TO DO
From the entries that follow, copy every line with the word "comprehensive".

THE DATA

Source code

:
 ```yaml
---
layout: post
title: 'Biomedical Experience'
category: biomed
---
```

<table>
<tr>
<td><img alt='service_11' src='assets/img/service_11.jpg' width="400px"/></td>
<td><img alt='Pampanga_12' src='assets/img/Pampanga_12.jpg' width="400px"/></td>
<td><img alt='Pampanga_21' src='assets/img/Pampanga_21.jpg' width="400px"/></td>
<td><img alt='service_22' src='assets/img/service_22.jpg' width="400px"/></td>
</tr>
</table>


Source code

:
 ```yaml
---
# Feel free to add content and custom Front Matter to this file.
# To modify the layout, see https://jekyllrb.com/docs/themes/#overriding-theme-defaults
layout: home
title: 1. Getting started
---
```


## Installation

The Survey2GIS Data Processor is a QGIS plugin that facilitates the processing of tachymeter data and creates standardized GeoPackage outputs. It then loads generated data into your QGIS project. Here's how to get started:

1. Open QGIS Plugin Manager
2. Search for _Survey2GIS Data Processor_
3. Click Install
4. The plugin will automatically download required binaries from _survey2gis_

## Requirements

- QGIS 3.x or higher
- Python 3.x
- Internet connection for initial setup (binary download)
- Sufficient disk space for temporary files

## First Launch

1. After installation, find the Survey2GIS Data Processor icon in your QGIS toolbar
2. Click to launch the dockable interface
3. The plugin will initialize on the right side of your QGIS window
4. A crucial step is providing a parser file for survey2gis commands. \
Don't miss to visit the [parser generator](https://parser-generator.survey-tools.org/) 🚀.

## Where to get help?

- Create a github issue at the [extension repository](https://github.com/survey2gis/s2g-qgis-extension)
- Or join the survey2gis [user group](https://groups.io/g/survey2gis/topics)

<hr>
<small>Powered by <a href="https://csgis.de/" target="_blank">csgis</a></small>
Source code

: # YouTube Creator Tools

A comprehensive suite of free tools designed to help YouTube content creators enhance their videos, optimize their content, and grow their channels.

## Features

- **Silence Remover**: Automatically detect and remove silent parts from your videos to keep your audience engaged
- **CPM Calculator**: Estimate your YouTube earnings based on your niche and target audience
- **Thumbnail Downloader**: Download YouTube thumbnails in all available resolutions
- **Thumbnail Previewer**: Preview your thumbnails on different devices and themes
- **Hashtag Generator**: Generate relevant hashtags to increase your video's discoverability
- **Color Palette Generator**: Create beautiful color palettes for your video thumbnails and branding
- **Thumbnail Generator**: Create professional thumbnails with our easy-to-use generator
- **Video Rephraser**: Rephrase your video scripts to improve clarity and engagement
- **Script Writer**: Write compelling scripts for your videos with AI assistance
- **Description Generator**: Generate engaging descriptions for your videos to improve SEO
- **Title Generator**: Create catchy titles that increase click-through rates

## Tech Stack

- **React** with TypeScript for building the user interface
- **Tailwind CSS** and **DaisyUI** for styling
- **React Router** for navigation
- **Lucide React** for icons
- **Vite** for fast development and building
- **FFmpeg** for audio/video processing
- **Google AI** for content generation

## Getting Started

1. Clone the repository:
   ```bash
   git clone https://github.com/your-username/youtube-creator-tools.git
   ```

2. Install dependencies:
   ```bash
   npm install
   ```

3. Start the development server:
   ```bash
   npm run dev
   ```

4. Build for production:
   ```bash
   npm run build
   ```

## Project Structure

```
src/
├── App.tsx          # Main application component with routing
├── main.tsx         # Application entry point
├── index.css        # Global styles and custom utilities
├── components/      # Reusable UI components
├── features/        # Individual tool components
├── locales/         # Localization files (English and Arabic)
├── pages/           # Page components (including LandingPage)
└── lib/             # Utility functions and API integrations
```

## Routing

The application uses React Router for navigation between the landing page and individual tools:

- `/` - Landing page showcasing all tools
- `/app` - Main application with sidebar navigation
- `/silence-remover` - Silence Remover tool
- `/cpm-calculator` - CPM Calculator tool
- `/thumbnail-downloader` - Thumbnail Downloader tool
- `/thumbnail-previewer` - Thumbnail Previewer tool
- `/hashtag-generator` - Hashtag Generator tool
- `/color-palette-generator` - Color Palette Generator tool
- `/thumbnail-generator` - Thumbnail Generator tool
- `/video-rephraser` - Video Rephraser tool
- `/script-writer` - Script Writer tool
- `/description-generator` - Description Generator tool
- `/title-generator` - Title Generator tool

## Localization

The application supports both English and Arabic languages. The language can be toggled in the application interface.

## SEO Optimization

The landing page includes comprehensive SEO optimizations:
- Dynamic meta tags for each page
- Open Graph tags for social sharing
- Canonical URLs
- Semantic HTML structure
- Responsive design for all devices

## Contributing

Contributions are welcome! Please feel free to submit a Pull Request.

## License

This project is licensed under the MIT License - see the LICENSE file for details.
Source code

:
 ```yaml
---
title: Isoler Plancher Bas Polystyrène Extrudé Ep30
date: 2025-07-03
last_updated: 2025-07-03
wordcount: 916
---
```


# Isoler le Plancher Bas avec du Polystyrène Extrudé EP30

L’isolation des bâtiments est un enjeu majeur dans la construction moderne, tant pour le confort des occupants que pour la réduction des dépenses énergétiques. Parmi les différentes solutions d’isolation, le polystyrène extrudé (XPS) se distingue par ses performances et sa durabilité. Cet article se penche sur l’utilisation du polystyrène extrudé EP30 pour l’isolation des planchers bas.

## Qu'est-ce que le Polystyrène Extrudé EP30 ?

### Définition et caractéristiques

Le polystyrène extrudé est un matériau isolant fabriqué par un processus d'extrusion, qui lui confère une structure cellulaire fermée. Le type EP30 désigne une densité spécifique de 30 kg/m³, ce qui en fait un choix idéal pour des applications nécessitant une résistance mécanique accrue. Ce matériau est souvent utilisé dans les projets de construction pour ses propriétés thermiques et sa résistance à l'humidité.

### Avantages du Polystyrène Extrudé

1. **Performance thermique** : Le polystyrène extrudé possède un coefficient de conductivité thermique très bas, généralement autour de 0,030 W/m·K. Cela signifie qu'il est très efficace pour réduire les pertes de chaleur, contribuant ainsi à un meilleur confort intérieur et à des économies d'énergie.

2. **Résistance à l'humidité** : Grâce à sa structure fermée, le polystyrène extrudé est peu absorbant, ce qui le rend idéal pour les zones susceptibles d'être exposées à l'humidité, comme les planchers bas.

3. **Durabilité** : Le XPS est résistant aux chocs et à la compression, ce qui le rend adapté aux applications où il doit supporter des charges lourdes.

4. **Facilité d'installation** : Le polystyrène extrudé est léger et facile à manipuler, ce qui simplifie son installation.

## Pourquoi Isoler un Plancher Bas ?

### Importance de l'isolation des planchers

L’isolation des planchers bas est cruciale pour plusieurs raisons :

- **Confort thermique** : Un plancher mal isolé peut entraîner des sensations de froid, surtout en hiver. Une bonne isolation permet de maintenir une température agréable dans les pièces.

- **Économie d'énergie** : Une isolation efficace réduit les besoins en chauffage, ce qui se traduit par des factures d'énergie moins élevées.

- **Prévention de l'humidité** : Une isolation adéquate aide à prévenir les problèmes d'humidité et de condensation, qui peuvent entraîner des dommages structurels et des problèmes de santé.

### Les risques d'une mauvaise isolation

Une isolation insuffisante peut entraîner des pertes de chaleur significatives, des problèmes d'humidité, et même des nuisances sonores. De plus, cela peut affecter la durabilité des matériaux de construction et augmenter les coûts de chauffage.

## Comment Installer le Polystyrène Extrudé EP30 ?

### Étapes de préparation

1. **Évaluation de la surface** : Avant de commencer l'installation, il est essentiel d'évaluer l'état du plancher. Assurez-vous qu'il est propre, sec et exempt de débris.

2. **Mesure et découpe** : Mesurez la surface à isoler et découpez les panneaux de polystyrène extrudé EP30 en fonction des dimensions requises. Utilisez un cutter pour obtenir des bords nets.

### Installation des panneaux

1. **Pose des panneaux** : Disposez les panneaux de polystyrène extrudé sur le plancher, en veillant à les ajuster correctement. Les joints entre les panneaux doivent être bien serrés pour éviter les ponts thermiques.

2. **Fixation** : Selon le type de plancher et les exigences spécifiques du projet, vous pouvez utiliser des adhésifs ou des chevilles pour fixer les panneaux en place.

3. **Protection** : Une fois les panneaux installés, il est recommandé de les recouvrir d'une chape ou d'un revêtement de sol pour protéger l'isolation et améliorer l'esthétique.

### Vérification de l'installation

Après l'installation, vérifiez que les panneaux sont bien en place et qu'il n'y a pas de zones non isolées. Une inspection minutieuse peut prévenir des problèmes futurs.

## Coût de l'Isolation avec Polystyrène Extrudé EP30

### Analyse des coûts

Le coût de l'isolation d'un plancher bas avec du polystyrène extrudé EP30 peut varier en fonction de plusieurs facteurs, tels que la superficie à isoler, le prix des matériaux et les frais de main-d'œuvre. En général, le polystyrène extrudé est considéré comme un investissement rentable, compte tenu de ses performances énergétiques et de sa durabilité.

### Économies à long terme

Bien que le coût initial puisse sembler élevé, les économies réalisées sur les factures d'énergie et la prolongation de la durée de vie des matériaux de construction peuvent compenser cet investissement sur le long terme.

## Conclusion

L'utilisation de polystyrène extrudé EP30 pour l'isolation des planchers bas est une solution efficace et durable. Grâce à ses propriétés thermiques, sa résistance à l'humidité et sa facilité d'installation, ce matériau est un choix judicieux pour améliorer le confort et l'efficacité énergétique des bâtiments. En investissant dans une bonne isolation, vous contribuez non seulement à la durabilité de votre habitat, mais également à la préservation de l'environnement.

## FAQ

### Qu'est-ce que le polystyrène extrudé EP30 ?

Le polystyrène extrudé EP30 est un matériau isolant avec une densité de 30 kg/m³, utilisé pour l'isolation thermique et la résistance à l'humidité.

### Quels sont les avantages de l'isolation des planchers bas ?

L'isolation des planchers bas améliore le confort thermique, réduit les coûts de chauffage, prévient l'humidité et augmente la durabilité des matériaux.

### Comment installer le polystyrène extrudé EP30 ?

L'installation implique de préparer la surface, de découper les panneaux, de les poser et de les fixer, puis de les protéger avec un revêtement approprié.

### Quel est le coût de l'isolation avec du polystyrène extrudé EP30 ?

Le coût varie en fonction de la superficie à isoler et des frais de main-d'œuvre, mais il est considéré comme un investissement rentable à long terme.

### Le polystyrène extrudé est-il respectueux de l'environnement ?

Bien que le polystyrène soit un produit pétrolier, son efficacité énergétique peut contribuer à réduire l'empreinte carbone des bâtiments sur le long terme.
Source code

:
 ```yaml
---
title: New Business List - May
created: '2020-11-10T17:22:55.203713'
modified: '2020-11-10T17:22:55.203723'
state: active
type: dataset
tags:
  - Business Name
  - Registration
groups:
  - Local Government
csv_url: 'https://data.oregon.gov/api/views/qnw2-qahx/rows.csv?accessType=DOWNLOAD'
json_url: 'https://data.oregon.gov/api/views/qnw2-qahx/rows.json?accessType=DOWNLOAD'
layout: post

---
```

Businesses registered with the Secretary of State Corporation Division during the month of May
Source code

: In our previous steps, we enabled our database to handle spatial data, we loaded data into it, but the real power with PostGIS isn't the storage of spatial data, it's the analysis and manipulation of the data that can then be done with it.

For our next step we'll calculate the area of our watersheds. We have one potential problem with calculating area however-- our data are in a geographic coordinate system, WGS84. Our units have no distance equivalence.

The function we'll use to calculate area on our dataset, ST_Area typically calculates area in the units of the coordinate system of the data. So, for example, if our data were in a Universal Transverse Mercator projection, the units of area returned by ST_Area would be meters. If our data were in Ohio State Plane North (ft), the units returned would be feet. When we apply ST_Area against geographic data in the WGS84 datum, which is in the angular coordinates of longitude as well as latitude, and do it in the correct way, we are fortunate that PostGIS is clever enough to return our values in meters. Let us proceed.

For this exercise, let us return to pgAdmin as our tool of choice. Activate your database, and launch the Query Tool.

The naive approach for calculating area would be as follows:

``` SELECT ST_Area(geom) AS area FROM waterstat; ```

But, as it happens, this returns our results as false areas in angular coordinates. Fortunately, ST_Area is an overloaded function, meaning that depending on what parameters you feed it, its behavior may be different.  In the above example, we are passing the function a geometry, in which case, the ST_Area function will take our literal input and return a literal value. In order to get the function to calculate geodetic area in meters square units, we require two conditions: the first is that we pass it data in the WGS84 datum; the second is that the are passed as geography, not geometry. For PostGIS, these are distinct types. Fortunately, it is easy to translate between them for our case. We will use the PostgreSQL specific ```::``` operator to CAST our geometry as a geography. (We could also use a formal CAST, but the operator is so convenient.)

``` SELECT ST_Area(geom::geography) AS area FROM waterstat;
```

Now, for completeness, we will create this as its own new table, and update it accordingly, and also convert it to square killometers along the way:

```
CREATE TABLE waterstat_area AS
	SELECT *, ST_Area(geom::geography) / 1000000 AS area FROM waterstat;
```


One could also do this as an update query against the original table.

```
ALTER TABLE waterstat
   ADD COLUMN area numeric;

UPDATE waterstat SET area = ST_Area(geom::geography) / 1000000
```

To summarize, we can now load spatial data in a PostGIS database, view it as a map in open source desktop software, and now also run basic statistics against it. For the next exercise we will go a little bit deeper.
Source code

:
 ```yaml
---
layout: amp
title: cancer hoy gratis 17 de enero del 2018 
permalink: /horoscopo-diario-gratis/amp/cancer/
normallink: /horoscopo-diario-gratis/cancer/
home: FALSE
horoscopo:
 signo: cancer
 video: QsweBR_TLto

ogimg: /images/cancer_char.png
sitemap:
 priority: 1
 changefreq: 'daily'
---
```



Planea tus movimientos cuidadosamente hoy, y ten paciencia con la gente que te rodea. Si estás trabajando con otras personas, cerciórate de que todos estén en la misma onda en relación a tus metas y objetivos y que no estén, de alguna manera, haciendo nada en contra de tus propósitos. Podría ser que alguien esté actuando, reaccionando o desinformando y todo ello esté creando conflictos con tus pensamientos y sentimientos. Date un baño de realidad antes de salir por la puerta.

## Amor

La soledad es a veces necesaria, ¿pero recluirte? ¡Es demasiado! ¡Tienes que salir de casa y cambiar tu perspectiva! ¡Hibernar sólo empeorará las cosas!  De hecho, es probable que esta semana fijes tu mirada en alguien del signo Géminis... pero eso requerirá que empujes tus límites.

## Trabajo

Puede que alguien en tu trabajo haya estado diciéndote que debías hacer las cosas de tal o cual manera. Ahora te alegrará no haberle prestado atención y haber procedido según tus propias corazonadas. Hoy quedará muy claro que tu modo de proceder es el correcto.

WRITTEN SOLUTION
A comprehensive suite of free tools designed to help YouTube content creators enhance their videos, optimize their content, and grow their channels.
The landing page includes comprehensive SEO optimizations:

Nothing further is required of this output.